All the results showed that the fast OCV exhibited very good performances when used for SOC estimation. These results seem to be unreasonable, as we observed that he fast OCV obviously deviated from the measured value, as shown in Figure 6. However, the ECM here was largely simplified, meaning that it may not have been able to describe the battery’s behavior in significant detail; thus, the OCV curve was not necessarily very close to the real value, but it was more compatible with the model [25]. In our case, the battery was described with the Thevenin model. The OCV was obtained with the assumption of the Rint model, which is of similar simplicity to the Thevenin model; hence, good compatibility was achieved between the OCV curve and the ECM. However, there are still some deficiencies in this method, specifically when the SOC is low, which suggests that poor compatibility between the OCV and ECM might be encountered. Therefore, more thorough work is still required in future investigations. When carrying out the parameter estimations with the limited-memory least-square algorithm, the batch mode showed much weaker noise. Considering the Kalman filters in this work, the performance in the parameter estimation might be further improved in further investigations in the future.

5. Conclusions

In this paper, the fast-OCV method was used to obtain the open-circuit voltage of a battery. By using Kalman filters, the battery SOC was estimated. To obtain the battery parameters, the dynamic battery model was discretized to form a linear equation for parameter solution by using the sampled terminal current and voltage data. To minimized data noise, a “batch mode” method was introduced to sufficiently use all the sampled data obtained with high frequency. Moreover, the limited-memory recursive least-square-algorithm was used to smooth the solution. The main conclusions of this research are as follows:

(1)

The “batch-mode” proposed was able to make good use of all the data sampled, with a much higher frequency than the parameter-updating task, and it demonstrated a good de-noising effect in the battery-parameter estimation. Combined with the limited-memory recursive least-square algorithm, successful parameter estimation was achieved.

(2)

The fast-OCV curve based on the Rint model was applied effectively for battery-SOC estimation. Compared with the traditionally obtained OCV curve, it even proved to offer much better accuracy in SOC estimation. Combined with an adaptive UKF, good accuracy in SOC estimation was achieved.

(3)

Compared with the traditional approach to OCV curve identification, the fast-OCV method is much more time-efficient, with a completely fluctuating charging-and-discharging process. As hybrid power for UAVs should be configured with low capacity (light batteries), the fast-OCV method is highly suitable for these situations.

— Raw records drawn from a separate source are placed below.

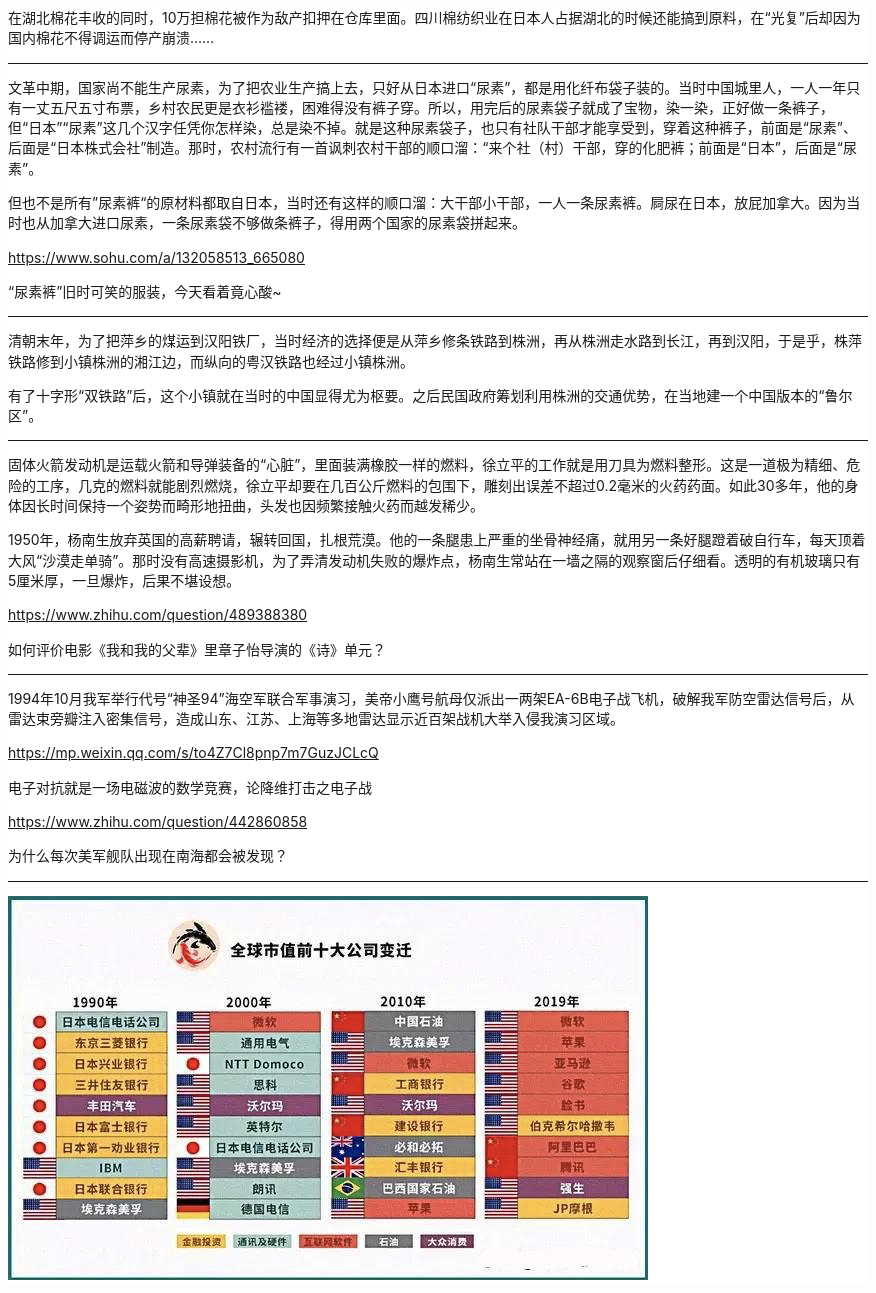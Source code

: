 在湖北棉花丰收的同时，10万担棉花被作为敌产扣押在仓库里面。四川棉纺织业在日本人占据湖北的时候还能搞到原料，在“光复”后却因为国内棉花不得调运而停产崩溃……

---

文革中期，国家尚不能生产尿素，为了把农业生产搞上去，只好从日本进口“尿素”，都是用化纤布袋子装的。当时中国城里人，一人一年只有一丈五尺五寸布票，乡村农民更是衣衫褴褛，困难得没有裤子穿。所以，用完后的尿素袋子就成了宝物，染一染，正好做一条裤子，但“日本”“尿素”这几个汉字任凭你怎样染，总是染不掉。就是这种尿素袋子，也只有社队干部才能享受到，穿着这种裤子，前面是“尿素”、后面是“日本株式会社”制造。那时，农村流行有一首讽刺农村干部的顺口溜：“来个社（村）干部，穿的化肥裤；前面是“日本”，后面是“尿素”。

但也不是所有”尿素裤“的原材料都取自日本，当时还有这样的顺口溜：大干部小干部，一人一条尿素裤。屙尿在日本，放屁加拿大。因为当时也从加拿大进口尿素，一条尿素袋不够做条裤子，得用两个国家的尿素袋拼起来。

https://www.sohu.com/a/132058513_665080

“尿素裤”旧时可笑的服装，今天看着竟心酸~

---

清朝末年，为了把萍乡的煤运到汉阳铁厂，当时经济的选择便是从萍乡修条铁路到株洲，再从株洲走水路到长江，再到汉阳，于是乎，株萍铁路修到小镇株洲的湘江边，而纵向的粤汉铁路也经过小镇株洲。

有了十字形“双铁路”后，这个小镇就在当时的中国显得尤为枢要。之后民国政府筹划利用株洲的交通优势，在当地建一个中国版本的“鲁尔区”。

---

固体火箭发动机是运载火箭和导弹装备的“心脏”，里面装满橡胶一样的燃料，徐立平的工作就是用刀具为燃料整形。这是一道极为精细、危险的工序，几克的燃料就能剧烈燃烧，徐立平却要在几百公斤燃料的包围下，雕刻出误差不超过0.2毫米的火药药面。如此30多年，他的身体因长时间保持一个姿势而畸形地扭曲，头发也因频繁接触火药而越发稀少。

1950年，杨南生放弃英国的高薪聘请，辗转回国，扎根荒漠。他的一条腿患上严重的坐骨神经痛，就用另一条好腿蹬着破自行车，每天顶着大风“沙漠走单骑”。那时没有高速摄影机，为了弄清发动机失败的爆炸点，杨南生常站在一墙之隔的观察窗后仔细看。透明的有机玻璃只有5厘米厚，一旦爆炸，后果不堪设想。

https://www.zhihu.com/question/489388380

如何评价电影《我和我的父辈》里章子怡导演的《诗》单元？

---

1994年10月我军举行代号“神圣94”海空军联合军事演习，美帝小鹰号航母仅派出一两架EA-6B电子战飞机，破解我军防空雷达信号后，从雷达束旁瓣注入密集信号，造成山东、江苏、上海等多地雷达显示近百架战机大举入侵我演习区域。

https://mp.weixin.qq.com/s/to4Z7Cl8pnp7m7GuzJCLcQ

电子对抗就是一场电磁波的数学竞赛，论降维打击之电子战

https://www.zhihu.com/question/442860858

为什么每次美军舰队出现在南海都会被发现？

---

![](/images/img3/top10.png)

Nevertheless, the results also showed the relatively poor accuracy of the proposed method in SOC estimation in low-SOC situations. This was probably mainly be due to the higher relaxation effect when the SOC was low, as indicated by the relatively high ${\mathrm{R}}_1$ and ${\mathrm{C}}_1$ values. To perfect the OCV-curve identification, a first- or second-order ECM may need to be considered. Furthermore, the approach to fluctuating the current load on the battery may also affect the results of OCV curve obtained. The investigation of this topic would involve standard waves, like sinusoid waves and rectangular waves, or even standard battery-testing cycles. All these points are worthy of future investigations.